**ACTION ITEM**
Reading the listing that follows, count the lines where "연관관계" appears, and answer with only that count.

**GIVEN INFORMATION**
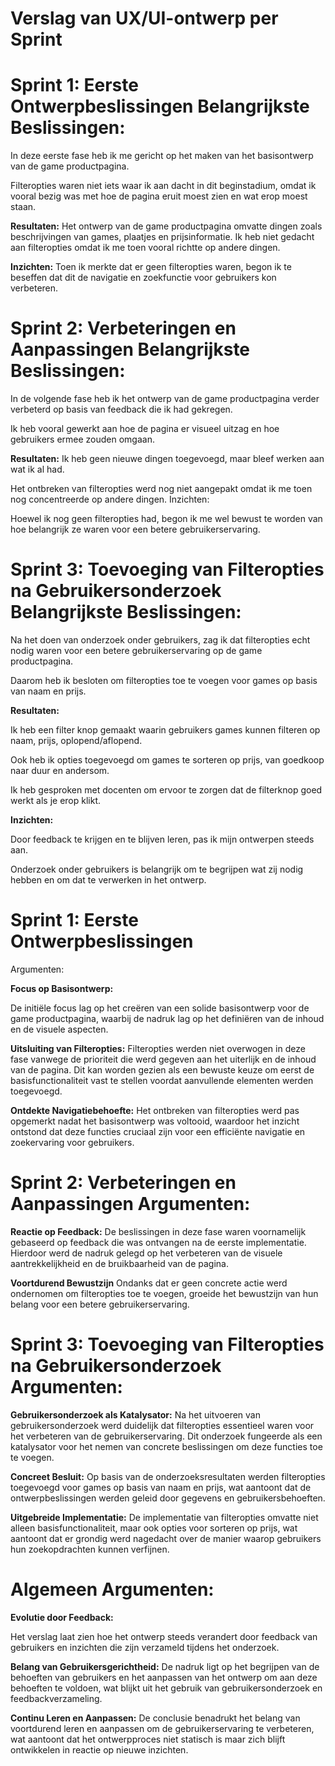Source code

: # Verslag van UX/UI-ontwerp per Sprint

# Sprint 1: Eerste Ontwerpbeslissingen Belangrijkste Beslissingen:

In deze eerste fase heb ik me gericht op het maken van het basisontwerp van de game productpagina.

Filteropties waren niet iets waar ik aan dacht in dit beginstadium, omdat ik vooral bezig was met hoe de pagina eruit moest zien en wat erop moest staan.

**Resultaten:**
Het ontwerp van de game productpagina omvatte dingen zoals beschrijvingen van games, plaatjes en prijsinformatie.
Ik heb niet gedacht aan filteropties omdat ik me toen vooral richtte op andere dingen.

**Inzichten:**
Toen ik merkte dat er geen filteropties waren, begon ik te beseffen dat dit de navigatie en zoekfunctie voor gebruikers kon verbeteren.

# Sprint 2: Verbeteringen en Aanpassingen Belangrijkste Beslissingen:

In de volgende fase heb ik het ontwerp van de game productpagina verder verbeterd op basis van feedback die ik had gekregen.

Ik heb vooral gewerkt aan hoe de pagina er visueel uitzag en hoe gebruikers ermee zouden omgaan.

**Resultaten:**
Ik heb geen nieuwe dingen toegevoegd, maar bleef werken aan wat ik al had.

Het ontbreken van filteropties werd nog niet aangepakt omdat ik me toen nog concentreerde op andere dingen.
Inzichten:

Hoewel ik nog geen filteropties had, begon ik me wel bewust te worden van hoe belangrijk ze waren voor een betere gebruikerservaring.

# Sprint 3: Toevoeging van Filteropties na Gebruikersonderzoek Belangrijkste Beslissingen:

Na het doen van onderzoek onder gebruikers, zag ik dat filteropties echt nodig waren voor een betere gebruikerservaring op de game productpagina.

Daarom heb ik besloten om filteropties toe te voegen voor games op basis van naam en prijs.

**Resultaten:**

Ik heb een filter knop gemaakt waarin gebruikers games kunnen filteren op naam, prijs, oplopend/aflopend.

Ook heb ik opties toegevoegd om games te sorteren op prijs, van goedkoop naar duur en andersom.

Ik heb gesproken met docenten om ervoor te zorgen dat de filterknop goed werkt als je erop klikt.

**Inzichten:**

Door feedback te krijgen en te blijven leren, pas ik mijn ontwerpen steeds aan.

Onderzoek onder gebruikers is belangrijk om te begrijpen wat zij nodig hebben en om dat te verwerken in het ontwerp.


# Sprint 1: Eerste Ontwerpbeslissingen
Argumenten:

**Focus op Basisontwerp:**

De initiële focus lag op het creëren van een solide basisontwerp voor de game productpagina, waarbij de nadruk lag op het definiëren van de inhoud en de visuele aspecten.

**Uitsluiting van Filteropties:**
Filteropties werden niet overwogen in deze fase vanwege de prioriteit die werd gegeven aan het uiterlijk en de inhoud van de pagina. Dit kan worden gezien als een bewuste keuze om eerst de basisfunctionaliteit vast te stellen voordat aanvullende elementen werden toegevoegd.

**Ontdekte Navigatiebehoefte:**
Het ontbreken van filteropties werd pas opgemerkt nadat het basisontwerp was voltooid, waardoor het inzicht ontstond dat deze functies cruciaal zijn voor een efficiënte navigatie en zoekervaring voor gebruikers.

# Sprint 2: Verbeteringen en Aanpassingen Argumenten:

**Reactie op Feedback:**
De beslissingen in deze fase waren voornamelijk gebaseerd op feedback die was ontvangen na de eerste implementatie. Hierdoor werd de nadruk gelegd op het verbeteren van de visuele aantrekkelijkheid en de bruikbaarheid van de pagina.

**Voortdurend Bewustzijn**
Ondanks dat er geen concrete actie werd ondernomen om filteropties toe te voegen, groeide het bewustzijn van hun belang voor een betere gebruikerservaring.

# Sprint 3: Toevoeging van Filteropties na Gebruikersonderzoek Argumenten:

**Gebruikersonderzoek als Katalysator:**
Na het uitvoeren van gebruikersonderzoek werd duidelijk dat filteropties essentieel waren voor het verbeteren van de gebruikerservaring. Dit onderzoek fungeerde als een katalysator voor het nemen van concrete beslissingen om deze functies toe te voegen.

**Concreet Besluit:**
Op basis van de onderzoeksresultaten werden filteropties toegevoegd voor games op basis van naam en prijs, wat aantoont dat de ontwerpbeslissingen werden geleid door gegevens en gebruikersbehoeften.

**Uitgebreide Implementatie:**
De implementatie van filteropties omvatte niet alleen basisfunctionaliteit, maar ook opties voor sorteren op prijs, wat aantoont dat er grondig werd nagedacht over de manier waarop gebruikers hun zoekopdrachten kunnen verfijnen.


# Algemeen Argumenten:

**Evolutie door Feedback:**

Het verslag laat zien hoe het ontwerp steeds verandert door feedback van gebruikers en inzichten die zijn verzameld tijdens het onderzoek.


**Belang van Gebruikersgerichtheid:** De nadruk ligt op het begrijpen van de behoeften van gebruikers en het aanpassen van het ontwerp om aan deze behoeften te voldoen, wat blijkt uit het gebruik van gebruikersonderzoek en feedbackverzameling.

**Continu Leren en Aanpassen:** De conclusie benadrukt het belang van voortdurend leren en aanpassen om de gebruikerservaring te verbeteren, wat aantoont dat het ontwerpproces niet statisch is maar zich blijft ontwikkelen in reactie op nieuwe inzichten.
* * *
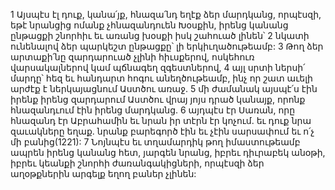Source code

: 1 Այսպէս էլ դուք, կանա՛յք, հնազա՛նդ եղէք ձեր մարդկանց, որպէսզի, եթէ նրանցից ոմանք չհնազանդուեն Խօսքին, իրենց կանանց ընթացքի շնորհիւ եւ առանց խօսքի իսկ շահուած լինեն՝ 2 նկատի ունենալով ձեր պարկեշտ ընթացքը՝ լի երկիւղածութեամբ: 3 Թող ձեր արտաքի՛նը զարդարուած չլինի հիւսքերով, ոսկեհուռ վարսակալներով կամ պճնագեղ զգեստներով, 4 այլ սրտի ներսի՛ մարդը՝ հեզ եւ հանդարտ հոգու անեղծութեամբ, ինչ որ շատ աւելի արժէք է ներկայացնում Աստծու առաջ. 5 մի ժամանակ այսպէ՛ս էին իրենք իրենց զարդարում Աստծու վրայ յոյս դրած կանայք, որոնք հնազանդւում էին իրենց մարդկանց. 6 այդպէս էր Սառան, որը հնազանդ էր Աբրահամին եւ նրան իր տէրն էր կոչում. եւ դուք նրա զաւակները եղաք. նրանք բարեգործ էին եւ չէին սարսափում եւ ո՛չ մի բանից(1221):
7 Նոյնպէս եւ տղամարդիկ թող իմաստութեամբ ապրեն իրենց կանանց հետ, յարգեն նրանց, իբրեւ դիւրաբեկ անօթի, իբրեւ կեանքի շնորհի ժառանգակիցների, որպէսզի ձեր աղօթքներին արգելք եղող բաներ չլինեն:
* * *
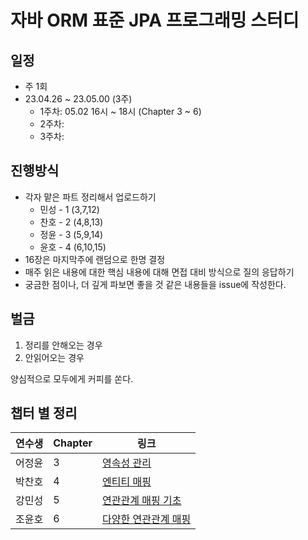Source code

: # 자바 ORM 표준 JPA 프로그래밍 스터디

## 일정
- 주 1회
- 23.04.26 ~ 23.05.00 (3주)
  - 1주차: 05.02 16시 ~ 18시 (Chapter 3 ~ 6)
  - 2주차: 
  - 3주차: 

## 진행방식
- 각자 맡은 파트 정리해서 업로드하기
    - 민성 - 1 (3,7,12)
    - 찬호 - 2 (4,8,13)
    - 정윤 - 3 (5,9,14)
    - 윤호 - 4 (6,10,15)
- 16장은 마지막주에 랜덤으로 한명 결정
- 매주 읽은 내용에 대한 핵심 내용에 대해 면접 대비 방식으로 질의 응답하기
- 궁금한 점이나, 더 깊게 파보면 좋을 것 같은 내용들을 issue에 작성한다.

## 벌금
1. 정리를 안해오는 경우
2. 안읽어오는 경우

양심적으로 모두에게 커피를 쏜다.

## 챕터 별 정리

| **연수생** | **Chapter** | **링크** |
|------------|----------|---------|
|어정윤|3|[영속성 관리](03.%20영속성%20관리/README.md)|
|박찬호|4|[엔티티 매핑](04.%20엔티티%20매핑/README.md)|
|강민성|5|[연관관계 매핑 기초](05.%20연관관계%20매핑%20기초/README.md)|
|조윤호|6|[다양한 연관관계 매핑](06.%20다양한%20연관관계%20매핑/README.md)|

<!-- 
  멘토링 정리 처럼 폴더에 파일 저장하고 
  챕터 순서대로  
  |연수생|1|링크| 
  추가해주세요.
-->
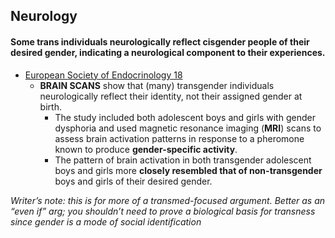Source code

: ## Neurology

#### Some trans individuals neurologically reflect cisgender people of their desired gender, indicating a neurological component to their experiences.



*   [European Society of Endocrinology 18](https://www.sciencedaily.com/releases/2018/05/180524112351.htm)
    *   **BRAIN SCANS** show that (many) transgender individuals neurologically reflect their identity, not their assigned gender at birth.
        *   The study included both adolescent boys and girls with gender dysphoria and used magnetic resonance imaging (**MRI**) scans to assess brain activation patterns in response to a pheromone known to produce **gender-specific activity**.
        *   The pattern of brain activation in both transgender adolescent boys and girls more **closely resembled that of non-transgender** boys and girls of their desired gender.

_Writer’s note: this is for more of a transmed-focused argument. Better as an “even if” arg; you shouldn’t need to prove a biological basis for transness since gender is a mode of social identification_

**EXERCISE OUTPUT**
2